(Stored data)
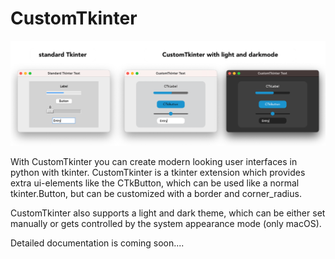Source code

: # CustomTkinter
![](documentation_images/customtkinter_comparison.png)

With CustomTkinter you can create modern looking user
interfaces in python with tkinter. CustomTkinter is a
tkinter extension which provides extra ui-elements like 
the CTkButton, which can be used like a normal tkinter.Button,
but can be customized with a border and corner_radius.

CustomTkinter also supports a light and dark theme,
which can be either set manually or gets controlled by
the system appearance mode (only macOS).

Detailed documentation is coming soon....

#### [Exercise details]
Your answer must be an exact copy of every entry, with the pictures left out.

#### [Solved exercise]
Source code

: # CustomTkinter
![](documentation_images/customtkinter_comparison.png)

With CustomTkinter you can create modern looking user
interfaces in python with tkinter. CustomTkinter is a
tkinter extension which provides extra ui-elements like 
the CTkButton, which can be used like a normal tkinter.Button,
but can be customized with a border and corner_radius.

CustomTkinter also supports a light and dark theme,
which can be either set manually or gets controlled by
the system appearance mode (only macOS).

Detailed documentation is coming soon....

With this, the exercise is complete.